***** The input *****
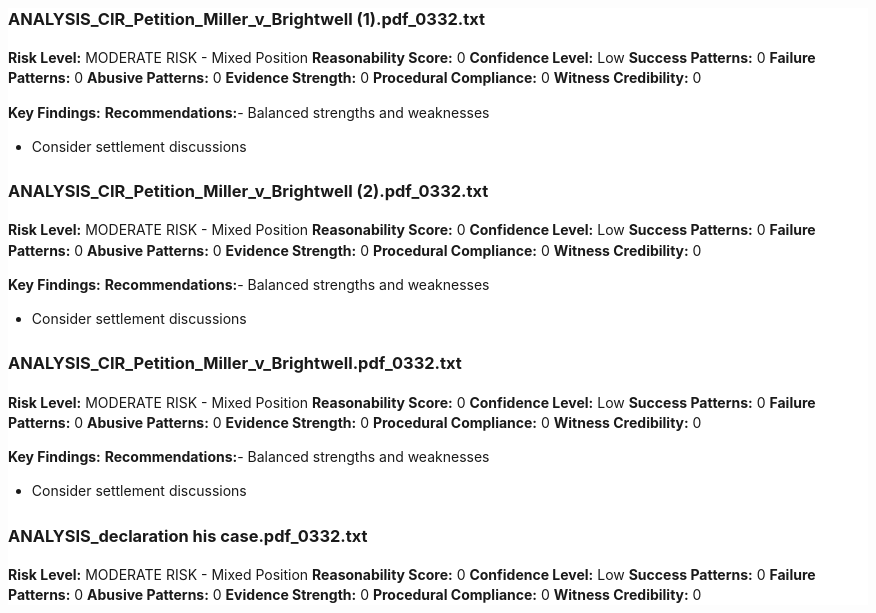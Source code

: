 ### ANALYSIS_CIR_Petition_Miller_v_Brightwell (1).pdf_0332.txt
**Risk Level:** MODERATE RISK - Mixed Position
**Reasonability Score:** 0
**Confidence Level:** Low
**Success Patterns:** 0
**Failure Patterns:** 0
**Abusive Patterns:** 0
**Evidence Strength:** 0
**Procedural Compliance:** 0
**Witness Credibility:** 0

**Key Findings:**
**Recommendations:**- Balanced strengths and weaknesses
- Consider settlement discussions

### ANALYSIS_CIR_Petition_Miller_v_Brightwell (2).pdf_0332.txt
**Risk Level:** MODERATE RISK - Mixed Position
**Reasonability Score:** 0
**Confidence Level:** Low
**Success Patterns:** 0
**Failure Patterns:** 0
**Abusive Patterns:** 0
**Evidence Strength:** 0
**Procedural Compliance:** 0
**Witness Credibility:** 0

**Key Findings:**
**Recommendations:**- Balanced strengths and weaknesses
- Consider settlement discussions

### ANALYSIS_CIR_Petition_Miller_v_Brightwell.pdf_0332.txt
**Risk Level:** MODERATE RISK - Mixed Position
**Reasonability Score:** 0
**Confidence Level:** Low
**Success Patterns:** 0
**Failure Patterns:** 0
**Abusive Patterns:** 0
**Evidence Strength:** 0
**Procedural Compliance:** 0
**Witness Credibility:** 0

**Key Findings:**
**Recommendations:**- Balanced strengths and weaknesses
- Consider settlement discussions

### ANALYSIS_declaration his case.pdf_0332.txt
**Risk Level:** MODERATE RISK - Mixed Position
**Reasonability Score:** 0
**Confidence Level:** Low
**Success Patterns:** 0
**Failure Patterns:** 0
**Abusive Patterns:** 0
**Evidence Strength:** 0
**Procedural Compliance:** 0
**Witness Credibility:** 0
*****
Work order -> Keep the pictures out while you retype all of the data above exactly as it appears.

Reply to the task ->
Source code

: ### ANALYSIS_CIR_Petition_Miller_v_Brightwell (1).pdf_0332.txt
**Risk Level:** MODERATE RISK - Mixed Position
**Reasonability Score:** 0
**Confidence Level:** Low
**Success Patterns:** 0
**Failure Patterns:** 0
**Abusive Patterns:** 0
**Evidence Strength:** 0
**Procedural Compliance:** 0
**Witness Credibility:** 0

**Key Findings:**
**Recommendations:**- Balanced strengths and weaknesses
- Consider settlement discussions

### ANALYSIS_CIR_Petition_Miller_v_Brightwell (2).pdf_0332.txt
**Risk Level:** MODERATE RISK - Mixed Position
**Reasonability Score:** 0
**Confidence Level:** Low
**Success Patterns:** 0
**Failure Patterns:** 0
**Abusive Patterns:** 0
**Evidence Strength:** 0
**Procedural Compliance:** 0
**Witness Credibility:** 0

**Key Findings:**
**Recommendations:**- Balanced strengths and weaknesses
- Consider settlement discussions

### ANALYSIS_CIR_Petition_Miller_v_Brightwell.pdf_0332.txt
**Risk Level:** MODERATE RISK - Mixed Position
**Reasonability Score:** 0
**Confidence Level:** Low
**Success Patterns:** 0
**Failure Patterns:** 0
**Abusive Patterns:** 0
**Evidence Strength:** 0
**Procedural Compliance:** 0
**Witness Credibility:** 0

**Key Findings:**
**Recommendations:**- Balanced strengths and weaknesses
- Consider settlement discussions

### ANALYSIS_declaration his case.pdf_0332.txt
**Risk Level:** MODERATE RISK - Mixed Position
**Reasonability Score:** 0
**Confidence Level:** Low
**Success Patterns:** 0
**Failure Patterns:** 0
**Abusive Patterns:** 0
**Evidence Strength:** 0
**Procedural Compliance:** 0
**Witness Credibility:** 0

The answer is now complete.